I believe this document should not be approved for Proposed Standard,
for the following reasons (in no particular order)

1. It adds a lot of complexity to SMTP clients and servers that
implement it, and in exchange they get a model which is rather limited
and inflexible. Experience suggests that when someone tries to do this
they're solving the wrong problem, and they need to try a different
tack.

2. Imposing separate quotas for different kinds of media seems to be of
limited applicability. 

3. The proposed extension interacts poorly with multipart/alternative

In many recipient environments (eFax, voice mail, pager, IM) the
potential exists to send a message in alternative formats and to allow
the recipient (or the recipient's MUA, or an MTA acting on behalf of the
recipient) to choose which content to convey to the recipient.  For
instance, the same message could be conveyed by each of voice, image,
and text using MIME multipart/alternative. If the message were being
received by a voice mail system, the image and text portions might be
discarded on receipt by the voice mail system's MTA. But if that MTA
rejected a message because it contained images, the message  would be
bounced even though the MTA could have conveyed the message to the
recipient.

More generally, rejecting on the total size of content might not 
be appropriate when some of those attachments might be discarded
by the recipient, or converted to an alternate format by the reciving
MTA. If the same audio clip were sent using three different codecs, the
receiving MTA might choose to store only one of those.  The sum of the
sizes of those attachments may not be relevant; what's relevant is the 
size of the single attachments that is actually stored.  Similarly
if the same text were sent in three different languages (using
multipart/alternative with content-language body part header fields),
the sum of the text sizes is not relevant; what's relevant is the size
of the text in the language preferred by the recipient.

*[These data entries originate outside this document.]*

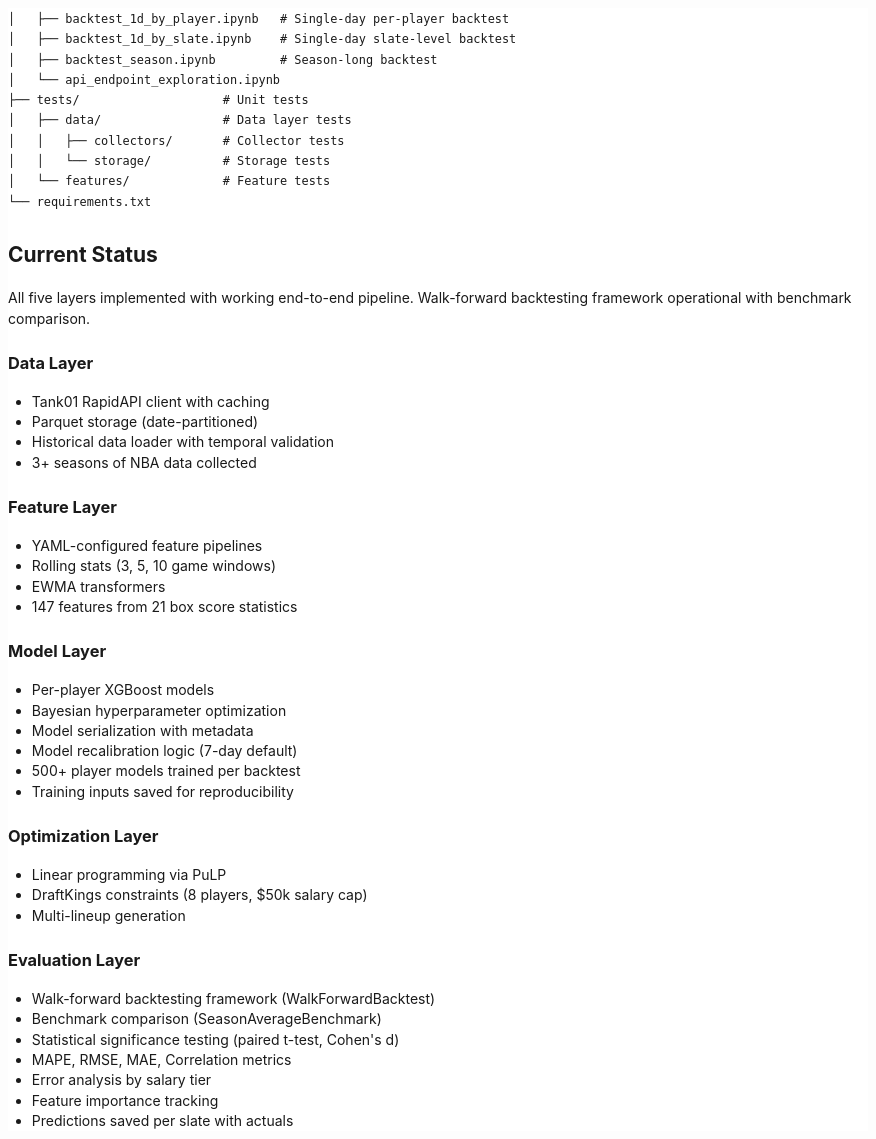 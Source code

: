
 ```
│   ├── backtest_1d_by_player.ipynb   # Single-day per-player backtest
│   ├── backtest_1d_by_slate.ipynb    # Single-day slate-level backtest
│   ├── backtest_season.ipynb         # Season-long backtest
│   └── api_endpoint_exploration.ipynb
├── tests/                    # Unit tests
│   ├── data/                 # Data layer tests
│   │   ├── collectors/       # Collector tests
│   │   └── storage/          # Storage tests
│   └── features/             # Feature tests
└── requirements.txt
```

## Current Status

All five layers implemented with working end-to-end pipeline. Walk-forward backtesting framework operational with benchmark comparison.

### Data Layer
- Tank01 RapidAPI client with caching
- Parquet storage (date-partitioned)
- Historical data loader with temporal validation
- 3+ seasons of NBA data collected

### Feature Layer
- YAML-configured feature pipelines
- Rolling stats (3, 5, 10 game windows)
- EWMA transformers
- 147 features from 21 box score statistics

### Model Layer
- Per-player XGBoost models
- Bayesian hyperparameter optimization
- Model serialization with metadata
- Model recalibration logic (7-day default)
- 500+ player models trained per backtest
- Training inputs saved for reproducibility

### Optimization Layer
- Linear programming via PuLP
- DraftKings constraints (8 players, $50k salary cap)
- Multi-lineup generation

### Evaluation Layer
- Walk-forward backtesting framework (WalkForwardBacktest)
- Benchmark comparison (SeasonAverageBenchmark)
- Statistical significance testing (paired t-test, Cohen's d)
- MAPE, RMSE, MAE, Correlation metrics
- Error analysis by salary tier
- Feature importance tracking
- Predictions saved per slate with actuals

4. The proposed extension interacts poorly with current and proposed
content negotiation mechanisms.

There are many reasons why an MTA, especially an MTA acting on behalf
of a recipient, might reject a message, or - more to the point - 
modify a message (with the recipient's permission) before delivering
it to a recipient.  These involve not only sizes of the media contained
in the message (byte count, physical dimensions, duration, etc.) but 
also the kinds of encodings used (compression, codecs), the number
of colors, the resolution, sampling rate, etc.  A message might be
of reasonable size after a recipient-authorized conversion, even if 
it appeared to be too large as transmitted on-the-wire. 

The possibility also exists that a receiving-MTA, acting with a
recipient's authorization, could authorize the sending MTA to
perform conversions on its behalf.  In this case the MEDIASIZE
extension and the conversion could send conflicting messages.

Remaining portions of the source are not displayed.